Tom Freeman doesn’t see the sense in The Times capitalizing the words “Left”, “Right”, and “Centre” when its writers use them to describe political leanings. I think the newspaper is right to do so.
Language is a communication channel, and shouldn’t be a fashion accessory or status symbol; however, in this country, more than many others, it often is. Being the classless geek that I am, I find one good way to think clearly about English usage is to put aside appeals to tradition or authority—not that Tom has made any—and be functional. The question I ask myself when I have to make a choice about a matter like this is:
“Will there be times when my making this distinction helps others to understand what I mean?”
For example, it’s worth insisting that “different” always takes “from”, so that sentences like
“Bob looked different to Alice.”
remain unambiguous in their meaning.
In this case, the “Left/left”, “Right/right”, “Centre/centre” distinctions pass the test.

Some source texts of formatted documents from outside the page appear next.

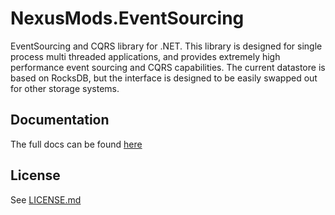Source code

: # NexusMods.EventSourcing
EventSourcing and CQRS library for .NET. This library is designed for single process multi threaded applications, and provides
extremely high performance event sourcing and CQRS capabilities. The current datastore is based on RocksDB, but the interface is
designed to be easily swapped out for other storage systems.

## Documentation
The full docs can be found [here](https://nexus-mods.github.io/NexusMods.EventSourcing/)

## License

See [LICENSE.md](./LICENSE.md)
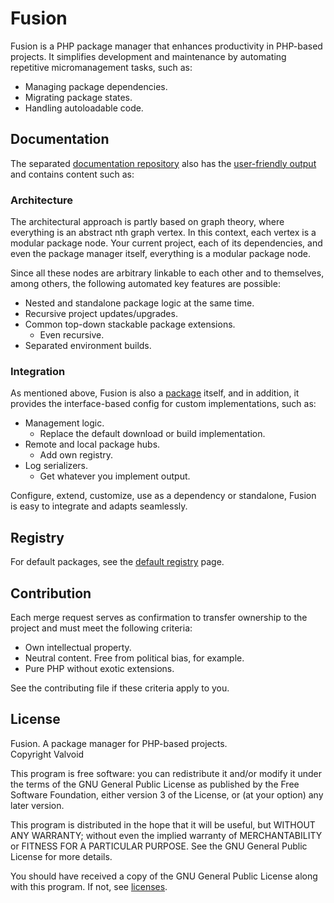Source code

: # Fusion

Fusion is a PHP package manager that enhances productivity in PHP-based 
projects. It simplifies development and maintenance by automating 
repetitive micromanagement tasks, such as:

- Managing package dependencies.
- Migrating package states.
- Handling autoloadable code.

## Documentation

The separated [documentation repository](https://gitlab.com/valvoid/fusion/php/docs)
also has the [user-friendly output](https://valvoid.com/registry/packages/1/fusion/docs) and contains content such as:

### Architecture

The architectural approach is partly based on graph theory, where everything is an
abstract nth graph vertex. In this context, each vertex is a modular package node.
Your current project, each of its dependencies, and even the package manager
itself, everything is a modular package node.

Since all these nodes are arbitrary linkable to each other and to themselves, among
others, the following automated key features are possible:

- Nested and standalone package logic at the same time.
- Recursive project updates/upgrades.
- Common top-down stackable package extensions.
    - Even recursive.
- Separated environment builds.

### Integration

As mentioned above, Fusion is also a [package](https://valvoid.com/registry/packages/1/fusion) itself, and in addition, it 
provides the interface-based config for custom implementations, such as:

- Management logic.
  - Replace the default download or build implementation.
- Remote and local package hubs.
  - Add own registry.
- Log serializers.
  - Get whatever you implement output.

Configure, extend, customize, use as a dependency or standalone, Fusion is easy to
integrate and adapts seamlessly.

## Registry

For default packages, see the [default registry](https://valvoid.com/registry) page.

## Contribution

Each merge request serves as confirmation to transfer ownership to the project 
and must meet the following criteria:

- Own intellectual property.
- Neutral content. Free from political bias, for example.
- Pure PHP without exotic extensions.

See the contributing file if these criteria apply to you.

## License

Fusion. A package manager for PHP-based projects.  
Copyright Valvoid

This program is free software: you can redistribute it and/or modify it under the 
terms of the GNU General Public License as published by the Free Software Foundation, 
either version 3 of the License, or (at your option) any later version.

This program is distributed in the hope that it will be useful, but WITHOUT ANY 
WARRANTY; without even the implied warranty of MERCHANTABILITY or FITNESS FOR A 
PARTICULAR PURPOSE. See the GNU General Public License for more details.

You should have received a copy of the GNU General Public License along with this 
program. If not, see [licenses](https://www.gnu.org/licenses/).
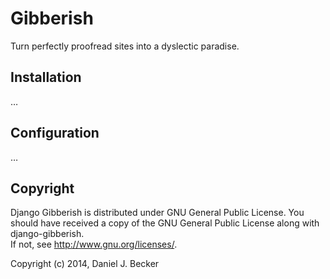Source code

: # Gibberish #

Turn perfectly proofread sites into a dyslectic paradise.

## Installation #

…

## Configuration #

…

## Copyright #

Django Gibberish is distributed under GNU General Public License. 
You should have received a copy of the GNU General Public License along with django-gibberish.  
If not, see <http://www.gnu.org/licenses/>.

Copyright (c) 2014, Daniel J. Becker
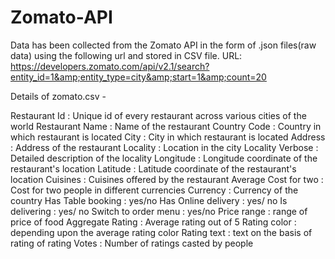 # Zomato-API
Data has been collected from the Zomato API in the form of .json files(raw data) using the following url and stored in CSV file.
URL: https://developers.zomato.com/api/v2.1/search?entity_id=1&amp;entity_type=city&amp;start=1&amp;count=20 

Details of zomato.csv -

Restaurant Id : Unique id of every restaurant across various cities of the world
Restaurant Name : Name of the restaurant
Country Code : Country in which restaurant is located
City : City in which restaurant is located
Address : Address of the restaurant
Locality : Location in the city
Locality Verbose : Detailed description of the locality
Longitude : Longitude coordinate of the restaurant's location
Latitude : Latitude coordinate of the restaurant's location
Cuisines : Cuisines offered by the restaurant
Average Cost for two : Cost for two people in different currencies
Currency : Currency of the country
Has Table booking : yes/no
Has Online delivery : yes/ no
Is delivering : yes/ no
Switch to order menu : yes/no
Price range : range of price of food
Aggregate Rating : Average rating out of 5
Rating color : depending upon the average rating color
Rating text : text on the basis of rating of rating
Votes : Number of ratings casted by people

It’s trivially easy to come up with examples:
“Gordon Brown always positioned himself on the left of Tony Blair at full meetings of Cabinet.”
“Nick Clegg was at the centre of a row between two long-opposed factions within the LibDems yesterday evening.”
“When David Cameron confronted last week’s meeting of the No Turning Back group with this apparent contradiction, many observers wondered if he was addressing his question to the right wing of the party.”